A man was detained by the Secret Service late Saturday night after approaching a White House gate in a "suspicious" vehicle and, per CNN's report, claiming to have a bomb. No bomb has been discovered, and President Trump was not in the White House at the time of the incident. This comes after a different man was detained for jumping a pedestrian barrier near the White House earlier on Saturday, and a week after a man was arrested inside White House grounds having scaled the fence of the property.


Kellyanne Conway's husband reportedly tapped for key DOJ post

George Conway, the husband of White House counselor Kellyanne Conway, has reportedly been picked to lead the Justice Department's civil division, a prominent role that would see him responsible for defending President Trump's immigration executive order in court. George Conway is a corporate lawyer with financial litigation expertise. He is a partner at his firm and has argued before the Supreme Court. Conway was previously reported to be under consideration for the role of U.S. solicitor general. The DOJ has yet to confirm reports of his selection for this civil role.


Tax reform coming in 'late spring to summer,' Spicer says

Expect the Trump administration's tax reform plan a little later this year, White House Press Secretary Sean Spicer told Ireland's Independent in an interview published in the paper's Sunday edition. "We are going to have tax reform after we get health care completed," Spicer said. "I think we are looking at late spring to summer." Trump is expected to propose three simplified tax brackets and a higher standard deduction. Critics argue his proposal will mostly help the very wealthiest Americans, like Trump himself.


Iraqi forces close on strategic mosque in Mosul fight

U.S.-supported Iraqi forces on Sunday are closing in on a strategic building, the al-Nuri Mosque, as they continue the fight to retake Mosul from the Islamic State. The eastern half of the city, which is the last major ISIS stronghold in Iraq, has already been liberated; ISIS terrorists in the western half control a shrinking territory. The mosque is important because it is where ISIS leader Abu Bakr al-Baghdadi declared a caliphate in 2014. An estimated 2,000 ISIS fighters remain in Mosul after a six-month siege by Iraqi troops.
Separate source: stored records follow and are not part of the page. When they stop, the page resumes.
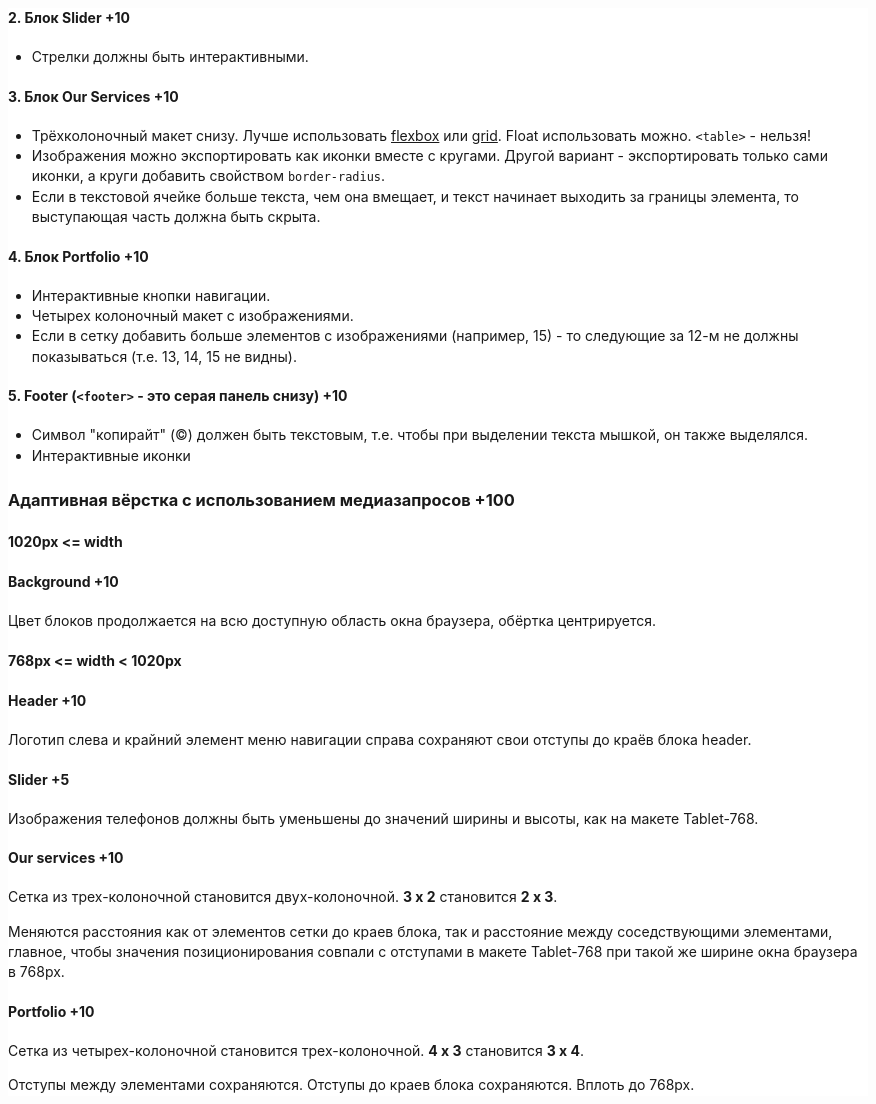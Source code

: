#### 2. Блок **Slider** +10
- Стрелки должны быть интерактивными. 

#### 3. Блок **Our Services** +10
- Трёхколоночный макет снизу. Лучше использовать [flexbox](https://habr.com/ru/post/467049/) или [grid](https://tuhub.ru/posts/css-grid-complete-guide). Float использовать можно. `<table>` - нельзя!
- Изображения можно экспортировать как иконки вместе с кругами. Другой вариант - экспортировать только сами иконки, а круги добавить свойством `border-radius`.
- Если в текстовой ячейке больше текста, чем она вмещает, и текст начинает выходить за границы элемента, то выступающая часть должна быть скрыта.

#### 4. Блок **Portfolio** +10
- Интерактивные кнопки навигации.
- Четырех колоночный макет с изображениями.
- Если в сетку добавить больше элементов с изображениями (например, 15) - то следующие за 12-м не должны показываться (т.е. 13, 14, 15 не видны).

#### 5. **Footer** (`<footer>` - это серая панель снизу) +10
- Символ "копирайт" (©) должен быть текстовым, т.е. чтобы при выделении текста мышкой, он также выделялся.
- Интерактивные иконки

### Адаптивная вёрстка с использованием медиазапросов +100

#### 1020px <= width

#### Background  +10 

Цвет блоков продолжается на всю доступную область окна браузера, обёртка центрируется.

#### 768px <= width < 1020px

#### Header +10  

Логотип слева и крайний элемент меню навигации справа сохраняют свои отступы до краёв блока header.

#### Slider +5

Изображения телефонов должны быть уменьшены до значений ширины и высоты, как на макете Tablet-768. 
 

#### Our services +10

Сетка из трех-колоночной становится двух-колоночной. **3 х 2** становится **2 х 3**.  
  
Меняются расстояния как от элементов сетки до краев блока, так и расстояние между соседствующими элементами, главное, чтобы значения позиционирования совпали с отступами в макете Tablet-768 при такой же ширине окна браузера в 768px. 

#### Portfolio +10

Сетка из четырех-колоночной становится трех-колоночной. **4 х 3** становится **3 х 4**.  
  
Отступы между элементами сохраняются. Отступы до краев блока сохраняются. Вплоть до 768px.  
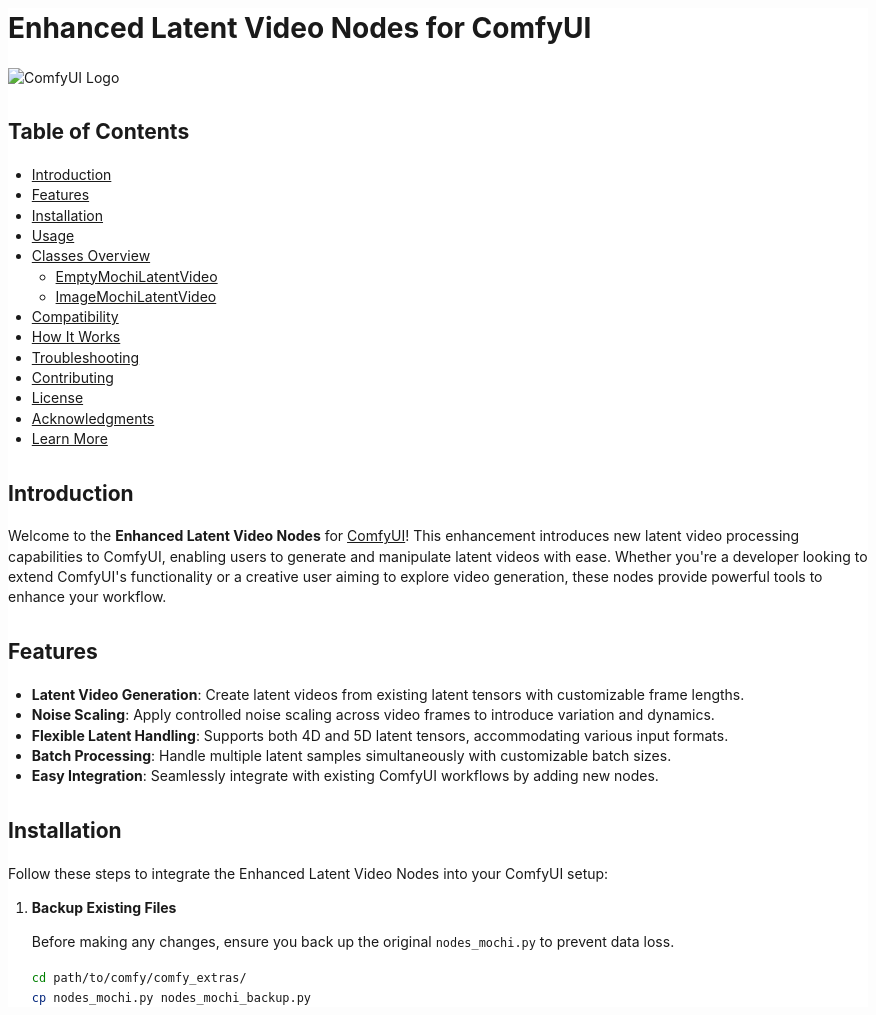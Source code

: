 # Enhanced Latent Video Nodes for ComfyUI

![ComfyUI Logo](https://example.com/comfyui-logo.png)

## Table of Contents
- [Introduction](#introduction)
- [Features](#features)
- [Installation](#installation)
- [Usage](#usage)
- [Classes Overview](#classes-overview)
  - [EmptyMochiLatentVideo](#emptymochilatentvideo)
  - [ImageMochiLatentVideo](#imagemochilatentvideo)
- [Compatibility](#compatibility)
- [How It Works](#how-it-works)
- [Troubleshooting](#troubleshooting)
- [Contributing](#contributing)
- [License](#license)
- [Acknowledgments](#acknowledgments)
- [Learn More](#learn-more)

## Introduction

Welcome to the **Enhanced Latent Video Nodes** for [ComfyUI](https://github.com/comfyui/ComfyUI)! This enhancement introduces new latent video processing capabilities to ComfyUI, enabling users to generate and manipulate latent videos with ease. Whether you're a developer looking to extend ComfyUI's functionality or a creative user aiming to explore video generation, these nodes provide powerful tools to enhance your workflow.

## Features

- **Latent Video Generation**: Create latent videos from existing latent tensors with customizable frame lengths.
- **Noise Scaling**: Apply controlled noise scaling across video frames to introduce variation and dynamics.
- **Flexible Latent Handling**: Supports both 4D and 5D latent tensors, accommodating various input formats.
- **Batch Processing**: Handle multiple latent samples simultaneously with customizable batch sizes.
- **Easy Integration**: Seamlessly integrate with existing ComfyUI workflows by adding new nodes.

## Installation

Follow these steps to integrate the Enhanced Latent Video Nodes into your ComfyUI setup:

1. **Backup Existing Files**

   Before making any changes, ensure you back up the original `nodes_mochi.py` to prevent data loss.

   ```bash
   cd path/to/comfy/comfy_extras/
   cp nodes_mochi.py nodes_mochi_backup.py
   ```
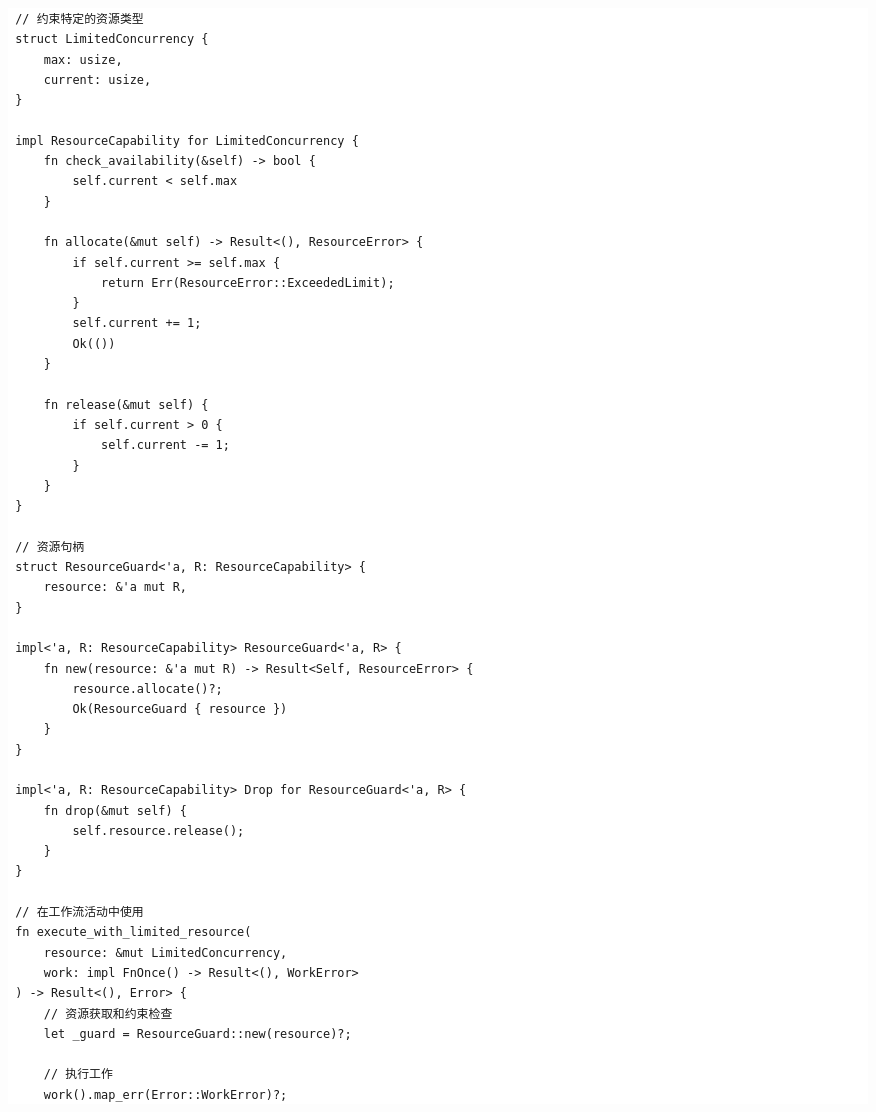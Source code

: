      // 约束特定的资源类型
     struct LimitedConcurrency {
         max: usize,
         current: usize,
     }
     
     impl ResourceCapability for LimitedConcurrency {
         fn check_availability(&self) -> bool {
             self.current < self.max
         }
         
         fn allocate(&mut self) -> Result<(), ResourceError> {
             if self.current >= self.max {
                 return Err(ResourceError::ExceededLimit);
             }
             self.current += 1;
             Ok(())
         }
         
         fn release(&mut self) {
             if self.current > 0 {
                 self.current -= 1;
             }
         }
     }
     
     // 资源句柄
     struct ResourceGuard<'a, R: ResourceCapability> {
         resource: &'a mut R,
     }
     
     impl<'a, R: ResourceCapability> ResourceGuard<'a, R> {
         fn new(resource: &'a mut R) -> Result<Self, ResourceError> {
             resource.allocate()?;
             Ok(ResourceGuard { resource })
         }
     }
     
     impl<'a, R: ResourceCapability> Drop for ResourceGuard<'a, R> {
         fn drop(&mut self) {
             self.resource.release();
         }
     }
     
     // 在工作流活动中使用
     fn execute_with_limited_resource(
         resource: &mut LimitedConcurrency, 
         work: impl FnOnce() -> Result<(), WorkError>
     ) -> Result<(), Error> {
         // 资源获取和约束检查
         let _guard = ResourceGuard::new(resource)?;
         
         // 执行工作
         work().map_err(Error::WorkError)?;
Top seed Villanova ousted by Wisconsin in upset game

The Villanova Wildcats, the No. 1 team in the NCAA men's basketball tournament, unexpectedly lost to the No. 8 Wisconsin Badgers 65-62 in Buffalo, New York, on Saturday. The upset win means Wisconsin will now advance to its fourth consecutive Sweet 16 round. For March Madness brackets, the game meant widespread chaos, as 47 percent of brackets had Villanova in the final four; 31 percent put the team in the championship game; and 18 percent said Villanova would be the tournament victor. As CBS Sports tweeted, "Uhhh...nobody saw this coming."